Hundreds of Lungu’s supporters, most of them young men draped in PF regalia, took to the streets of Lusaka, chanting slogans and singing, while drivers hooted their car horns in celebration.
Emanuel Phiri, 48, a taxi driver, said he believed Lungu was the popular choice of the Zambian people.
“Lungu really worked hard for this and God has made it possible,” he told Al Jazeera.
The opposition, however, has launched a challenge to the result and will appear in court later in the week, Al Jazeera’s Page said.
“We are going to petition this election in court. It was full of irregularities, malpractices and vote stealing,” said Brian Mwiinga, spokesperson for Hichilema’s UPND.
“The narrow margin that the electoral commission claims Lungu won by is not legitimate and because it is such a small percentage it shows that it does not reflect the will of the people; instead it simply tells us the story that the election was stolen,” he told Al Jazeera.

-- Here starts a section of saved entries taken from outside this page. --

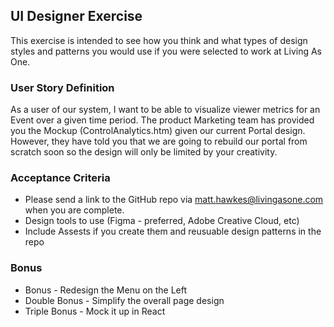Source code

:## UI Designer Exercise

This exercise is intended to see how you think and what types of design styles and patterns you would use 
if you were selected to work at Living As One. 

### User Story Definition

As a user of our system, I want to be able to visualize viewer metrics for an Event over a given time period.  The product Marketing team has provided you the Mockup (ControlAnalytics.htm) given our current Portal design.  However, they have told you that we are going to rebuild our portal from scratch soon so the design will only be limited by your creativity.  
 
### Acceptance Criteria
* Please send a link to the GitHub repo via <matt.hawkes@livingasone.com> when you are complete.
* Design tools to use (Figma - preferred, Adobe Creative Cloud, etc)
* Include Assests if you create them and reusuable design patterns in the repo

### Bonus 
* Bonus - Redesign the Menu on the Left
* Double Bonus - Simplify the overall page design
* Triple Bonus - Mock it up in React
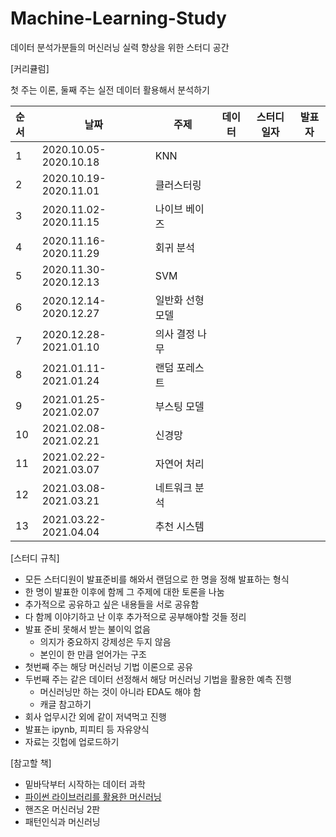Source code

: # Machine-Learning-Study
데이터 분석가분들의 머신러닝 실력 향상을 위한 스터디 공간

[커리큘럼]

첫 주는 이론, 둘째 주는 실전 데이터 활용해서 분석하기

| 순서 | 날짜                    | 주제                                    | 데이터 | 스터디 일자 | 발표자 |
| :--- | --------------------- | ---------------------------------------- | --------------------- | --------------------- | --------------- |
| 1 | 2020.10.05-2020.10.18 | KNN | | | |
| 2 | 2020.10.19-2020.11.01 | 클러스터링 | | | |
| 3 | 2020.11.02-2020.11.15 | 나이브 베이즈 | | | |
| 4 | 2020.11.16-2020.11.29 | 회귀 분석 | | | |
| 5 | 2020.11.30-2020.12.13 | SVM | | | |
| 6 | 2020.12.14-2020.12.27 | 일반화 선형 모델 | | | |
| 7 | 2020.12.28-2021.01.10 | 의사 결정 나무 | | | |
| 8 | 2021.01.11-2021.01.24 | 랜덤 포레스트 | | | |
| 9 | 2021.01.25-2021.02.07 | 부스팅 모델 | | | |
| 10 | 2021.02.08-2021.02.21 | 신경망 | | | |
| 11 | 2021.02.22-2021.03.07 | 자연어 처리 | | | |
| 12 | 2021.03.08-2021.03.21 | 네트워크 분석 | | | |
| 13 | 2021.03.22-2021.04.04 | 추천 시스템 | | | |

[스터디 규칙]

- 모든 스터디원이 발표준비를 해와서 랜덤으로 한 명을 정해 발표하는 형식
- 한 명이 발표한 이후에 함께 그 주제에 대한 토론을 나눔
- 추가적으로 공유하고 싶은 내용들을 서로 공유함
- 다 함께 이야기하고 난 이후 추가적으로 공부해야할 것들 정리
- 발표 준비 못해서 받는 불이익 없음
    - 의지가 중요하지 강제성은 두지 않음
    - 본인이 한 만큼 얻어가는 구조
- 첫번째 주는 해당 머신러닝 기법 이론으로 공유
- 두번째 주는 같은 데이터 선정해서 해당 머신러닝 기법을 활용한 예측 진행
    - 머신러닝만 하는 것이 아니라 EDA도 해야 함
    - 캐글 참고하기
- 회사 업무시간 외에 같이 저녁먹고 진행
- 발표는 ipynb, 피피티 등 자유양식
- 자료는 깃헙에 업로드하기

[참고할 책]

- 밑바닥부터 시작하는 데이터 과학
- [파이썬 라이브러리를 활용한 머신러닝](https://github.com/rickiepark/introduction_to_ml_with_python)
- 핸즈온 머신러닝 2판
- 패턴인식과 머신러닝
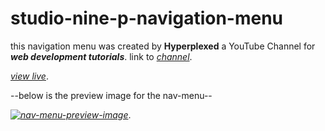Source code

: # studio-nine-p-navigation-menu

this navigation menu was created by **Hyperplexed** a YouTube Channel for ***web development tutorials***. link to *[channel](https://www.youtube.com/@Hyperplexed)*.

*[view live](https://emma11111010100.github.io/studio-nine-p-navigation-menu/)*.

--below is the preview image for the nav-menu--

*[![nav-menu-preview-image](https://github.com/emma11111010100/studio-nine-p-navigation-menu/blob/main/studio9p-nav.png)](https://emma11111010100.github.io/studio-nine-p-navigation-menu/)*.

Chris Akufuna, a spokesperson for the Electoral Commission of Zambia, declined to comment on the disputed result, but urged aggrieved parties to submit complaints in writing.

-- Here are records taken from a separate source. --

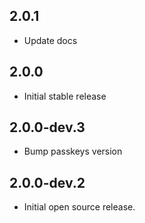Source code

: ## 2.0.1
* Update docs

## 2.0.0
* Initial stable release

## 2.0.0-dev.3
* Bump passkeys version

## 2.0.0-dev.2
* Initial open source release.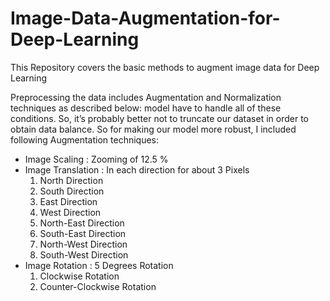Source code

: # Image-Data-Augmentation-for-Deep-Learning
This Repository covers the basic methods to augment image data for Deep Learning

Preprocessing the data includes Augmentation and Normalization techniques as described below:
 model have to handle all of these conditions. So, it’s probably better not to truncate our dataset in order to obtain data balance. So for making our model more robust, I included following Augmentation techniques:

* Image Scaling : Zooming of 12.5 %
* Image Translation : In each direction for about 3 Pixels
    1. North Direction
    2. South Direction
    3. East Direction
    4. West Direction
    5. North-East Direction
    6. South-East Direction
    7. North-West Direction
    8. South-West Direction
* Image Rotation : 5 Degrees Rotation
    1. Clockwise Rotation
    2. Counter-Clockwise Rotation
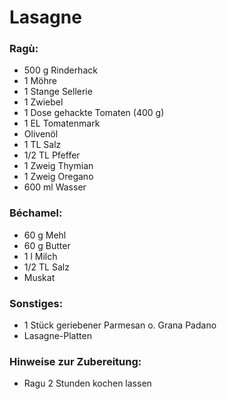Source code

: # Lasagne

### Ragù:

- 500 g Rinderhack
- 1 Möhre
- 1 Stange Sellerie
- 1 Zwiebel
- 1 Dose gehackte Tomaten (400 g)
- 1 EL Tomatenmark
- Olivenöl
- 1 TL Salz
- 1/2 TL Pfeffer
- 1 Zweig Thymian
- 1 Zweig Oregano
- 600 ml Wasser

### Béchamel:
- 60 g Mehl
- 60 g Butter
- 1 l Milch
- 1/2 TL Salz
- Muskat

### Sonstiges:
- 1 Stück geriebener Parmesan o. Grana Padano
- Lasagne-Platten

### Hinweise zur Zubereitung:
- Ragu 2 Stunden kochen lassen
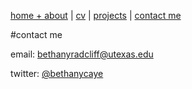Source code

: [home + about](index.md)  |     [cv](cv.md)    |    [projects](projects.md)   |    [contact me](contact.md)

#contact me

email: bethanyradcliff@utexas.edu

twitter: [@bethanycaye](https://twitter.com/bethanycaye)
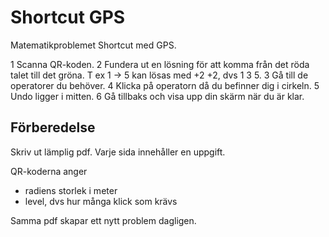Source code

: # Shortcut GPS

Matematikproblemet Shortcut med GPS.

1 Scanna QR-koden.
2 Fundera ut en lösning för att komma från det röda talet till det gröna. T ex 1 -> 5 kan lösas med +2 +2, dvs 1 3 5.
3 Gå till de operatorer du behöver.
4 Klicka på operatorn då du befinner dig i cirkeln.
5 Undo ligger i mitten.
6 Gå tillbaks och visa upp din skärm när du är klar.

## Förberedelse

Skriv ut lämplig pdf.
Varje sida innehåller en uppgift.

QR-koderna anger 

* radiens storlek i meter
* level, dvs hur många klick som krävs

Samma pdf skapar ett nytt problem dagligen.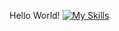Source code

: Hello World!
[![My Skills](https://skillicons.dev/icons?i=cs,dotnet,unity,java,golang)](https://skillicons.dev)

Gilles Kasongo, of the Zambia Election Information Centre, a coalition of civil society organisations focusing on governance and electoral procedure, said that several flaws in the election process made it difficult to accept that it was a fair victory.
“There are strong concerns in the electoral commission’s handling of matters concerning results, and these should be taken up in the courts by political parties,” Kasongo told Al Jazeera, adding that the use of public funds to finance the ruling party’s campaign means the victory “cannot be seen as a just win”.